Problem to solve:
Your answer must hold only the lines below from the line containing "The size of each" through the line containing "The **Sub-Pixel Accuracy**", each reproduced exactly.

Dataset entries:
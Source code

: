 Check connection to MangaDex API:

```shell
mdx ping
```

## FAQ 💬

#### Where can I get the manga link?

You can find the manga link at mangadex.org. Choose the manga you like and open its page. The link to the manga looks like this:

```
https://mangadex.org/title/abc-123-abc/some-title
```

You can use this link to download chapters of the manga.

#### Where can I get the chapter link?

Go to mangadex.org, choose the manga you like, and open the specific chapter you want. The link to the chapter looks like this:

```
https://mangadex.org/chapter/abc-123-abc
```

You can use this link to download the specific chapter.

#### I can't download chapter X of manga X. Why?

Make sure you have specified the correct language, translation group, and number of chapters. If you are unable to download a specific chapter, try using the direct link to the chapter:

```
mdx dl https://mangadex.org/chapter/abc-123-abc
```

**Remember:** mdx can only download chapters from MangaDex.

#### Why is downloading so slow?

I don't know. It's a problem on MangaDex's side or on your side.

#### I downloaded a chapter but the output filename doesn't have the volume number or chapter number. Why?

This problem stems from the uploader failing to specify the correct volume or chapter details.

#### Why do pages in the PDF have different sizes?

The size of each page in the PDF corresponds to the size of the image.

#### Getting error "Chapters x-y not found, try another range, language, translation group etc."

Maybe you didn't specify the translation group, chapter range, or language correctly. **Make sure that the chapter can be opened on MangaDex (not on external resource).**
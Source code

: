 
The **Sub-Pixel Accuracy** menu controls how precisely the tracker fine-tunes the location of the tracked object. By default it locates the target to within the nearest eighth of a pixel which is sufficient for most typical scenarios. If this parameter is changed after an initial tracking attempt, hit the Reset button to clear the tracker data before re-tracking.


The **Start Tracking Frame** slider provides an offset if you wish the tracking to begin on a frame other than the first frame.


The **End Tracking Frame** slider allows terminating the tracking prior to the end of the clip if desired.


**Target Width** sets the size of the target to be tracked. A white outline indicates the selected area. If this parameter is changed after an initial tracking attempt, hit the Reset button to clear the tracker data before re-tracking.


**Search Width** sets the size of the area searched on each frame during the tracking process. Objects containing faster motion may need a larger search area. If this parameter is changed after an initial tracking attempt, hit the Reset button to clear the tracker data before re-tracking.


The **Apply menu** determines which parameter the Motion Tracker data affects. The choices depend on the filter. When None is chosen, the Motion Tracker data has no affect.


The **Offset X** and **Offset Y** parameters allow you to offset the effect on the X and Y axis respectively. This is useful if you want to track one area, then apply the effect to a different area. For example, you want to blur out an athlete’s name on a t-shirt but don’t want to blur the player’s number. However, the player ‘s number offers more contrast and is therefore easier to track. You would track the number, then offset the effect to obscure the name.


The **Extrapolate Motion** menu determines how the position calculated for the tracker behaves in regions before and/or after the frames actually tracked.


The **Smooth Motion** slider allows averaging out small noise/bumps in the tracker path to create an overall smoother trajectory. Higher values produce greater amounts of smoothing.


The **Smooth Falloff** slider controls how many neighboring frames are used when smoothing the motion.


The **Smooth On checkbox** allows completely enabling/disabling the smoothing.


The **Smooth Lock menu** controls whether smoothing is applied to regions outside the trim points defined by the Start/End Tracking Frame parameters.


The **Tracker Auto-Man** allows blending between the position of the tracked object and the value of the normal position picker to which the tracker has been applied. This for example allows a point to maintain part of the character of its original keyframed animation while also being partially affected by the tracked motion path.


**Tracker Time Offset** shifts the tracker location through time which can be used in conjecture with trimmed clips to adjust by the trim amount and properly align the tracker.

Exercise answer:
The size of each page in the PDF corresponds to the size of the image.

#### Getting error "Chapters x-y not found, try another range, language, translation group etc."

Maybe you didn't specify the translation group, chapter range, or language correctly. **Make sure that the chapter can be opened on MangaDex (not on external resource).**
Source code

: 
The **Sub-Pixel Accuracy** menu controls how precisely the tracker fine-tunes the location of the tracked object. By default it locates the target to within the nearest eighth of a pixel which is sufficient for most typical scenarios. If this parameter is changed after an initial tracking attempt, hit the Reset button to clear the tracker data before re-tracking.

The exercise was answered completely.